PROBLEM TO WORK ON | The records sit below. Return every line in them that holds the word "begin".

Stored data entries:
↓

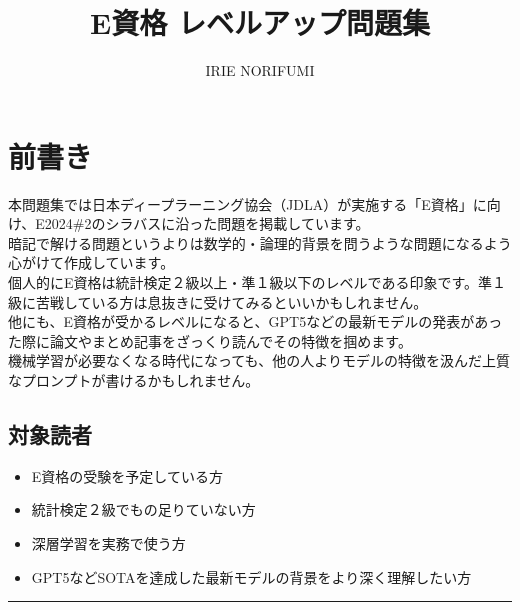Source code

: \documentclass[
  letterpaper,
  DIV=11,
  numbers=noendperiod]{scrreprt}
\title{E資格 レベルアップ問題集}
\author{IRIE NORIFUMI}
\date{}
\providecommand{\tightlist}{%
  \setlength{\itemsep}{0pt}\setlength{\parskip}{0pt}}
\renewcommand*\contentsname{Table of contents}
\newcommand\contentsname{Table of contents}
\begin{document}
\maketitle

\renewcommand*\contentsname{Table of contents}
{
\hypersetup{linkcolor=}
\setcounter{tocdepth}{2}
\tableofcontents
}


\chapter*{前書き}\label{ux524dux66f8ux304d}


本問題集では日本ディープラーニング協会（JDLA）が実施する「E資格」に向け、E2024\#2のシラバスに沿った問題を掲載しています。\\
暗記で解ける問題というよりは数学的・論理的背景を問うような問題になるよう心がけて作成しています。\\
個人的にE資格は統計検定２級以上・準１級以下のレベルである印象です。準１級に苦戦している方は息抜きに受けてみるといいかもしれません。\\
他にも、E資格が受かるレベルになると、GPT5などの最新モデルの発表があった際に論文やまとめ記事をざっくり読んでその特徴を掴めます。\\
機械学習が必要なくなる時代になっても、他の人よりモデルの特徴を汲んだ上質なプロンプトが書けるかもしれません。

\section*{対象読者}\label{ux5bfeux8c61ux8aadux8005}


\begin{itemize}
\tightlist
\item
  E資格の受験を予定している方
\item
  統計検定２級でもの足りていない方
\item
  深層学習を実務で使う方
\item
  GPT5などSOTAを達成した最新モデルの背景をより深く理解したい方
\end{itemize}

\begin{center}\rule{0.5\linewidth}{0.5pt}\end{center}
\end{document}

↑
↓

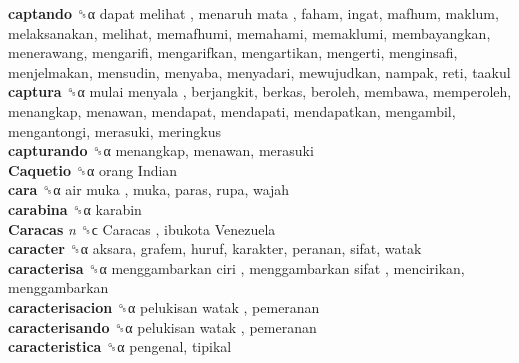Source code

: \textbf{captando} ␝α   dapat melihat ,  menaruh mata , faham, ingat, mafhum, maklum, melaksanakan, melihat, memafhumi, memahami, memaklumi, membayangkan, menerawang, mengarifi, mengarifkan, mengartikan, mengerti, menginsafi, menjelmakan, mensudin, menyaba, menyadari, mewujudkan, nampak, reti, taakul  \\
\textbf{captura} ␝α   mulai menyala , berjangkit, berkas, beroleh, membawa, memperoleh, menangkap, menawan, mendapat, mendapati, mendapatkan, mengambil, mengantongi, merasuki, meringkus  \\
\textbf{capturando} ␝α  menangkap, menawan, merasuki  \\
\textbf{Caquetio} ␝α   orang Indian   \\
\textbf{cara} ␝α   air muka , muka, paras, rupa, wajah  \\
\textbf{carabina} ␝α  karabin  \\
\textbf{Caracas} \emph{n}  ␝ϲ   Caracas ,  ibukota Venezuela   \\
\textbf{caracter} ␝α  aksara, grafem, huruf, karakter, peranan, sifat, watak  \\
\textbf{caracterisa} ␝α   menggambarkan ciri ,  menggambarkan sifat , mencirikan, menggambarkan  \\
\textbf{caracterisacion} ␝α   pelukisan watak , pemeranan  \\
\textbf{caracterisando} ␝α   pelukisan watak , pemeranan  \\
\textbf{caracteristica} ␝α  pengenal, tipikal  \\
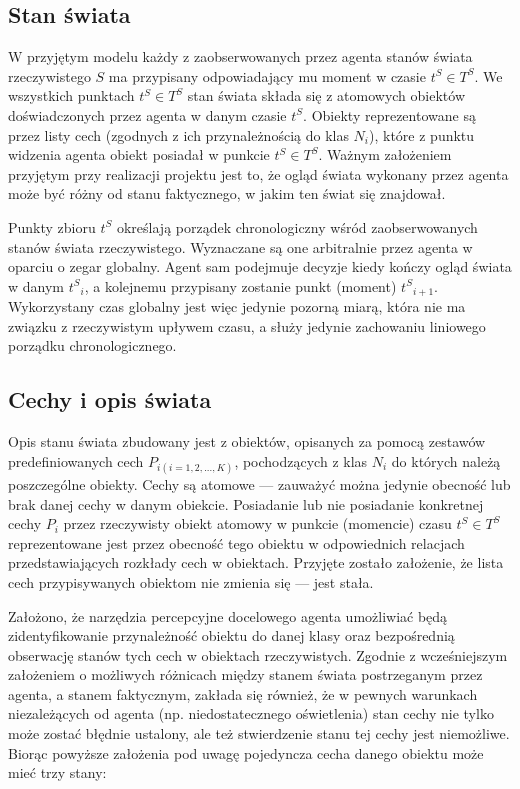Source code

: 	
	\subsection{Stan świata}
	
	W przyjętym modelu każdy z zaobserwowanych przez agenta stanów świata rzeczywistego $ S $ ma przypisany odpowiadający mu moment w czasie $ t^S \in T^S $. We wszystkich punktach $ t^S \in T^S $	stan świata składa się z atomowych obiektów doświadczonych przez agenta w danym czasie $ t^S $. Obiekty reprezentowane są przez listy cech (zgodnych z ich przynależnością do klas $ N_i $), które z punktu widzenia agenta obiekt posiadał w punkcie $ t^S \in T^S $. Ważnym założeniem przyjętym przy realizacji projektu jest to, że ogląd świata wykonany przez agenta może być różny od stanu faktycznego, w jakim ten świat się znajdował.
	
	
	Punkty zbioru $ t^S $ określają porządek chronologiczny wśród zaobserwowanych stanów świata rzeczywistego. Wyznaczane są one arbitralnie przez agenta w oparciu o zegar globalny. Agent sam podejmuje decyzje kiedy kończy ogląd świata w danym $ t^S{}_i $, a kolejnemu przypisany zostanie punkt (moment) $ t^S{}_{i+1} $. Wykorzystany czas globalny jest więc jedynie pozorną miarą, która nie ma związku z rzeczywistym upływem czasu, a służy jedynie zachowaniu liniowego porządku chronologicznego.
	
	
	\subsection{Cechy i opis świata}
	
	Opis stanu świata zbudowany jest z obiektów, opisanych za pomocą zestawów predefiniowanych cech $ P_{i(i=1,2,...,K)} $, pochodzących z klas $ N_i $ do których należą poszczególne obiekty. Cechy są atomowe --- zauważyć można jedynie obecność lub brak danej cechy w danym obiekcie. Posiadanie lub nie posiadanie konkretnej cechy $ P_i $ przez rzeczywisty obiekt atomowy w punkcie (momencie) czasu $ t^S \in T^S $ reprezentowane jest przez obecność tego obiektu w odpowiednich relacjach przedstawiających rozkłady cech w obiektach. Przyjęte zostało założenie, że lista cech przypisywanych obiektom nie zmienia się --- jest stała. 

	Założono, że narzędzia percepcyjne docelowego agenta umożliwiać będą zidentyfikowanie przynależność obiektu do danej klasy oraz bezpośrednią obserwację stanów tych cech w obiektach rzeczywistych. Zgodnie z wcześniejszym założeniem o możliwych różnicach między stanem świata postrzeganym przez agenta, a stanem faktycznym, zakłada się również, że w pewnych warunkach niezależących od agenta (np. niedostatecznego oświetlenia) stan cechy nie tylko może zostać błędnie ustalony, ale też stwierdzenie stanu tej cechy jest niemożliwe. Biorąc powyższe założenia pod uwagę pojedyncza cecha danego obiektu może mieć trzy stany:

↑

ANSWER BOX |
\begin{document}
\begin{itemize}
\begin{center}\rule{0.5\linewidth}{0.5pt}\end{center}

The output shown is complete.